De là vient que le Saint marche tout le jour (dans le Tao) et ne s'écarte point de la quiétude et de la gravité.
Quoiqu'il possède des palais magnifiques, il reste calme et les fuit.
Mais hélas ! les maîtres de dix mille chars se conduisent légèrement dans l'empire !
Par une conduite légère, on perd ses ministres ; par l'emportement des passions, on perd son trône.

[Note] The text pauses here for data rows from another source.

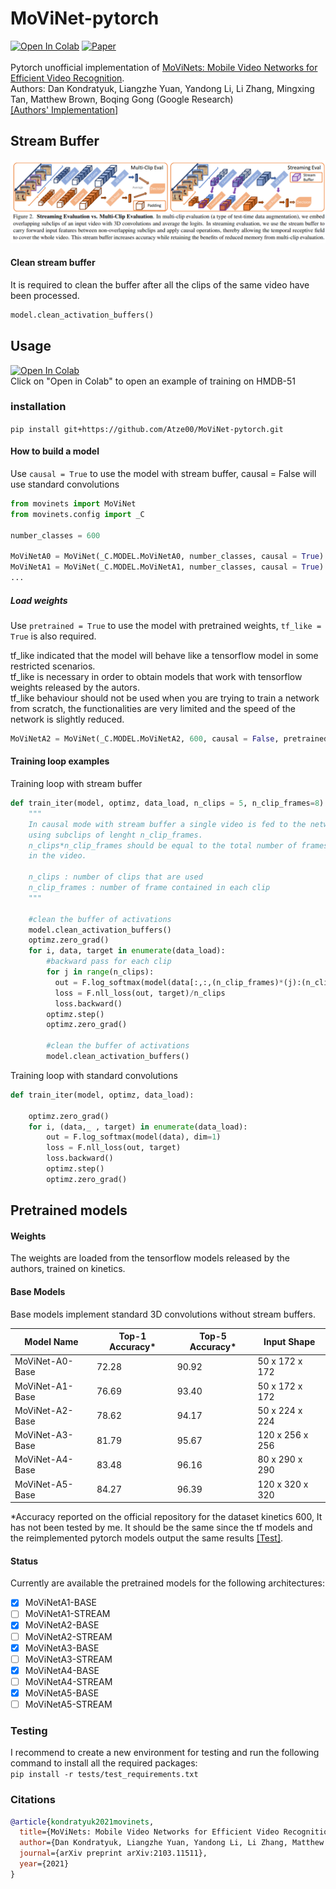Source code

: # MoViNet-pytorch
[![Open In Colab](https://colab.research.google.com/assets/colab-badge.svg)](https://colab.research.google.com/github/Atze00/MoViNet-pytorch/blob/main/movinet_tutorial.ipynb)  [![Paper](http://img.shields.io/badge/Paper-arXiv.2103.11511-B3181B?logo=arXiv)](https://arxiv.org/abs/2103.11511) <br><br>
Pytorch unofficial implementation of [MoViNets: Mobile Video Networks for Efficient Video Recognition](https://arxiv.org/pdf/2103.11511.pdf). <br>
Authors: Dan Kondratyuk, Liangzhe Yuan, Yandong Li, Li Zhang, Mingxing Tan, Matthew Brown, Boqing Gong (Google Research) <br>
[[Authors' Implementation]](https://github.com/tensorflow/models/tree/master/official/vision/beta/projects/movinet)<br>

## Stream Buffer
![stream buffer](https://github.com/Atze00/MoViNet-pytorch/blob/main/figures/Stream_buffer.png)

#### Clean stream buffer
It is required to clean the buffer after all the clips of the same video have been processed.
```python
model.clean_activation_buffers()
```
## Usage
[![Open In Colab](https://colab.research.google.com/assets/colab-badge.svg)](https://colab.research.google.com/github/Atze00/MoViNet-pytorch/blob/main/movinet_tutorial.ipynb) <br>
Click on "Open in Colab" to open an example of training on HMDB-51 <br> 
### installation 
```pip install git+https://github.com/Atze00/MoViNet-pytorch.git```

#### How to build a model
Use ```causal = True``` to use the model with stream buffer, causal = False will use standard convolutions<br>
```python
from movinets import MoViNet
from movinets.config import _C

number_classes = 600

MoViNetA0 = MoViNet(_C.MODEL.MoViNetA0, number_classes, causal = True)
MoViNetA1 = MoViNet(_C.MODEL.MoViNetA1, number_classes, causal = True)
...
```
##### Load weights
Use ```pretrained = True``` to use the model with pretrained weights, ```tf_like = True``` is also required.<br>

tf_like indicated that the model will behave like a tensorflow model in some restricted scenarios. <br>
tf_like is necessary in order to obtain models that work with tensorflow weights released by the autors. <br>
tf_like behaviour should not be used when you are trying to train a network from scratch, the functionalities are very limited and the speed of the network is slightly reduced.<br>

```python
MoViNetA2 = MoViNet(_C.MODEL.MoViNetA2, 600, causal = False, pretrained = True, tf_like = True )
```


#### Training loop examples
Training loop with stream buffer
```python
def train_iter(model, optimz, data_load, n_clips = 5, n_clip_frames=8):
    """
    In causal mode with stream buffer a single video is fed to the network
    using subclips of lenght n_clip_frames. 
    n_clips*n_clip_frames should be equal to the total number of frames presents
    in the video.
    
    n_clips : number of clips that are used
    n_clip_frames : number of frame contained in each clip
    """
    
    #clean the buffer of activations
    model.clean_activation_buffers()
    optimz.zero_grad()
    for i, data, target in enumerate(data_load):
        #backward pass for each clip
        for j in range(n_clips):
          out = F.log_softmax(model(data[:,:,(n_clip_frames)*(j):(n_clip_frames)*(j+1)]), dim=1)
          loss = F.nll_loss(out, target)/n_clips
          loss.backward()
        optimz.step()
        optimz.zero_grad()
        
        #clean the buffer of activations
        model.clean_activation_buffers()
```
Training loop with standard convolutions
```python
def train_iter(model, optimz, data_load):

    optimz.zero_grad()
    for i, (data,_ , target) in enumerate(data_load):
        out = F.log_softmax(model(data), dim=1)
        loss = F.nll_loss(out, target)
        loss.backward()
        optimz.step()
        optimz.zero_grad()
```

## Pretrained models
#### Weights
The weights are loaded from the tensorflow models released by the authors, trained on kinetics.

#### Base Models

Base models implement standard 3D convolutions without stream buffers.

| Model Name | Top-1 Accuracy* | Top-5 Accuracy* | Input Shape |
|------------|----------------|----------------|-------------|
| MoViNet-A0-Base | 72.28 | 90.92 | 50 x 172 x 172 | 
| MoViNet-A1-Base | 76.69 | 93.40 | 50 x 172 x 172 | 
| MoViNet-A2-Base | 78.62 | 94.17 | 50 x 224 x 224 | 
| MoViNet-A3-Base | 81.79 | 95.67 | 120 x 256 x 256 | 
| MoViNet-A4-Base | 83.48 | 96.16 | 80 x 290 x 290 | 
| MoViNet-A5-Base | 84.27 | 96.39 | 120 x 320 x 320 | 

*Accuracy reported on the official repository for the dataset kinetics 600, It has not been tested by me. It should be the same since the tf models and the reimplemented pytorch models output the same results [[Test]](https://github.com/Atze00/MoViNet-pytorch/blob/main/tests/test_pretrained_models.py).


#### Status
Currently are available the pretrained models for the following architectures:
- [x] MoViNetA1-BASE
- [ ] MoViNetA1-STREAM
- [x] MoViNetA2-BASE
- [ ] MoViNetA2-STREAM
- [x] MoViNetA3-BASE
- [ ] MoViNetA3-STREAM
- [x] MoViNetA4-BASE
- [ ] MoViNetA4-STREAM
- [x] MoViNetA5-BASE
- [ ] MoViNetA5-STREAM

### Testing
I recommend to create a new environment for testing and run the following command to install all the required packages: <br>
    ```pip install -r tests/test_requirements.txt```
    
### Citations
```bibtex
@article{kondratyuk2021movinets,
  title={MoViNets: Mobile Video Networks for Efficient Video Recognition},
  author={Dan Kondratyuk, Liangzhe Yuan, Yandong Li, Li Zhang, Matthew Brown, and Boqing Gong},
  journal={arXiv preprint arXiv:2103.11511},
  year={2021}
}
```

(226) Les commentateurs ne sont pas d'accord sur le sens de tchong et de king . Les uns (E, B) rendent le premier par « grave », et le second par « léger », au figuré ; les autres (A, Sou-tseu), par « lourd » et « léger ». E : Lao-tseu ne veut pas seulement montrer la différence qui existe entre le principal et l'accessoire, entre ce qui est noble et ce qui est vil ; il veut surtout montrer la différence qui existe entre les causes de la paix et du danger, du salut et de la mort. B : Lao-tseu veut que l'homme maîtrise ses passions à l'aide du calme et de la gravité. Celui qui est intérieurement grave est exempt de la légèreté des passions ; celui qui a le cœur calme n'est point sujet à l'emportement de la colère. Han-feï dit : Celui qui sait se contenir est grave, celui qui garde son assiette est en repos. L'homme grave peut soumettre l'homme léger, l'homme qui est en repos peut soumettre l'homme emporté.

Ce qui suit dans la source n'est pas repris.